Lord Peter Hennessy, Professor of Contemporary British Politics at Queen Mary for more than two decades, will act as a senior adviser to the Institute’s Board, whose first Chair will be Professor Morag Shiach, Vice-Principal (Humanities and Social Sciences).
Professor Shiach said: “This new Institute is building in exciting and important ways on our previous work in Contemporary History, Politics and Public Policy and will have the leadership and the cross-disciplinary expertise necessary to tackle the most pressing emerging questions.”
According to Lord Hennessy: “I’m very pleased Michael Kenny has been appointed to lead the new Mile End Institute. I am confident the Institute will build on the pioneering work of the Mile End Group which it replaces.”
“Under Mike’s direction, Queen Mary and the East End of London will be sustaining its fine tradition of involvement in public and political life and the issue of the hour and the era, at a time of fascinating, if not perilous, uncertainty for our country, its politics and its people,” said Lord Hennessy.
The Mile End Institute is jointly housed in the School of History and the School of Politics and International Relations.
Prior to his appointment at QMUL, Michael held posts at Queen’s University, Belfast, the College of William and Mary in the US, and University of Sheffield, where he served as Head of Department.
He has been awarded Visiting Fellowships at: Wolfson College, Oxford; the Centre for Research into the Arts, Social Sciences and Humanities at Cambridge; and, most recently, the Centre for Science and Policy at Cambridge. From September 2012 to August 2014 he held a Leverhulme Trust Major Research Fellowship.
He was a founding editorial board member of the journal New Political Economy, serves on the boards of Political Quarterly, Juncture, Contemporary Political Theory, Global Politics and Open Political Science, and was one of the co-editors of the Oxford Handbook of British Politics. He is a member of the Leverhulme Trust’s Advisory Board.

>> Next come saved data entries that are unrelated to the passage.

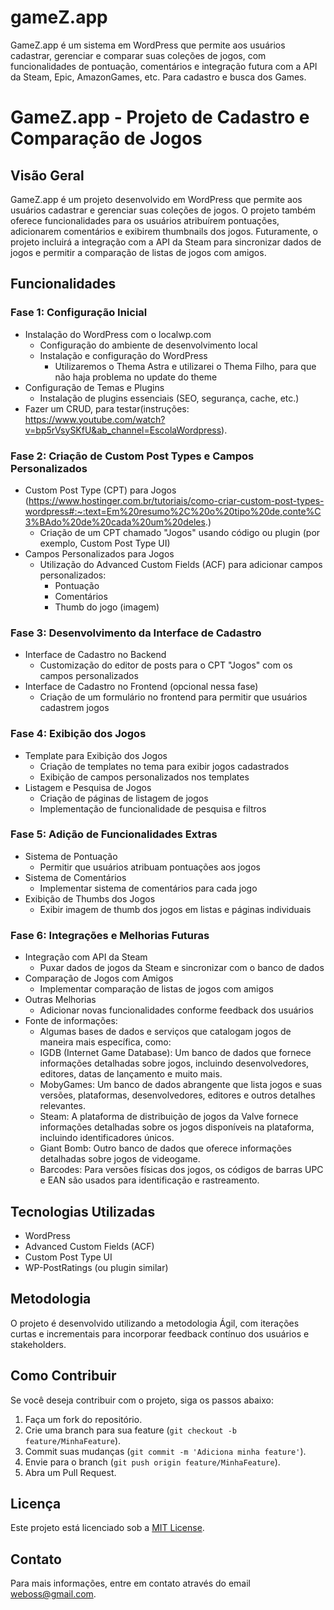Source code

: # gameZ.app
GameZ.app é um sistema em WordPress que permite aos usuários cadastrar, gerenciar e comparar suas coleções de jogos, com funcionalidades de pontuação, comentários e integração futura com a API da Steam, Epic, AmazonGames, etc. Para cadastro e busca dos Games. 


# GameZ.app - Projeto de Cadastro e Comparação de Jogos

## Visão Geral

GameZ.app é um projeto desenvolvido em WordPress que permite aos usuários cadastrar e gerenciar suas coleções de jogos. O projeto também oferece funcionalidades para os usuários atribuírem pontuações, adicionarem comentários e exibirem thumbnails dos jogos. Futuramente, o projeto incluirá a integração com a API da Steam para sincronizar dados de jogos e permitir a comparação de listas de jogos com amigos.

## Funcionalidades

### Fase 1: Configuração Inicial
- Instalação do WordPress com o localwp.com
  - Configuração do ambiente de desenvolvimento local
  - Instalação e configuração do WordPress
    - Utilizaremos o Thema Astra e utilizarei o Thema Filho, para que não haja problema no update do theme
- Configuração de Temas e Plugins
  - Instalação de plugins essenciais (SEO, segurança, cache, etc.)
- Fazer um CRUD, para testar(instruções: https://www.youtube.com/watch?v=bp5rVsySKfU&ab_channel=EscolaWordpress). 

### Fase 2: Criação de Custom Post Types e Campos Personalizados
- Custom Post Type (CPT) para Jogos (https://www.hostinger.com.br/tutoriais/como-criar-custom-post-types-wordpress#:~:text=Em%20resumo%2C%20o%20tipo%20de,conte%C3%BAdo%20de%20cada%20um%20deles.)
  - Criação de um CPT chamado "Jogos" usando código ou plugin (por exemplo, Custom Post Type UI)
- Campos Personalizados para Jogos
  - Utilização do Advanced Custom Fields (ACF) para adicionar campos personalizados:
    - Pontuação
    - Comentários
    - Thumb do jogo (imagem)

### Fase 3: Desenvolvimento da Interface de Cadastro
- Interface de Cadastro no Backend
  - Customização do editor de posts para o CPT "Jogos" com os campos personalizados
- Interface de Cadastro no Frontend (opcional nessa fase)
  - Criação de um formulário no frontend para permitir que usuários cadastrem jogos

### Fase 4: Exibição dos Jogos
- Template para Exibição dos Jogos
  - Criação de templates no tema para exibir jogos cadastrados
  - Exibição de campos personalizados nos templates
- Listagem e Pesquisa de Jogos
  - Criação de páginas de listagem de jogos
  - Implementação de funcionalidade de pesquisa e filtros

### Fase 5: Adição de Funcionalidades Extras
- Sistema de Pontuação
  - Permitir que usuários atribuam pontuações aos jogos
- Sistema de Comentários
  - Implementar sistema de comentários para cada jogo
- Exibição de Thumbs dos Jogos
  - Exibir imagem de thumb dos jogos em listas e páginas individuais

### Fase 6: Integrações e Melhorias Futuras
- Integração com API da Steam
  - Puxar dados de jogos da Steam e sincronizar com o banco de dados
- Comparação de Jogos com Amigos
  - Implementar comparação de listas de jogos com amigos
- Outras Melhorias
  - Adicionar novas funcionalidades conforme feedback dos usuários
- Fonte de informações:
  - Algumas bases de dados e serviços que catalogam jogos de maneira mais específica, como:
  - IGDB (Internet Game Database): Um banco de dados que fornece informações detalhadas sobre jogos, incluindo desenvolvedores, editores, datas de lançamento e muito mais.
  - MobyGames: Um banco de dados abrangente que lista jogos e suas versões, plataformas, desenvolvedores, editores e outros detalhes relevantes.
  - Steam: A plataforma de distribuição de jogos da Valve fornece informações detalhadas sobre os jogos disponíveis na plataforma, incluindo identificadores únicos.
  - Giant Bomb: Outro banco de dados que oferece informações detalhadas sobre jogos de videogame.
  - Barcodes: Para versões físicas dos jogos, os códigos de barras UPC e EAN são usados para identificação e rastreamento.

## Tecnologias Utilizadas
- WordPress
- Advanced Custom Fields (ACF)
- Custom Post Type UI
- WP-PostRatings (ou plugin similar)

## Metodologia
O projeto é desenvolvido utilizando a metodologia Ágil, com iterações curtas e incrementais para incorporar feedback contínuo dos usuários e stakeholders.

## Como Contribuir
Se você deseja contribuir com o projeto, siga os passos abaixo:
1. Faça um fork do repositório.
2. Crie uma branch para sua feature (`git checkout -b feature/MinhaFeature`).
3. Commit suas mudanças (`git commit -m 'Adiciona minha feature'`).
4. Envie para o branch (`git push origin feature/MinhaFeature`).
5. Abra um Pull Request.

## Licença
Este projeto está licenciado sob a [MIT License](LICENSE).

## Contato
Para mais informações, entre em contato através do email [weboss@gmail.com](mailto:weboss@gmail.com).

He has published widely in the history of political thought, British politics and political history. His latest book is The Politics of English Nationhood, published by Oxford University Press, a wide-ranging account of the renewal of English national consciousness in the last two decades, and of the increasingly important public policy implications of this trend. In 2014, Michael was appointed the inaugural Director of the Mile End Institute.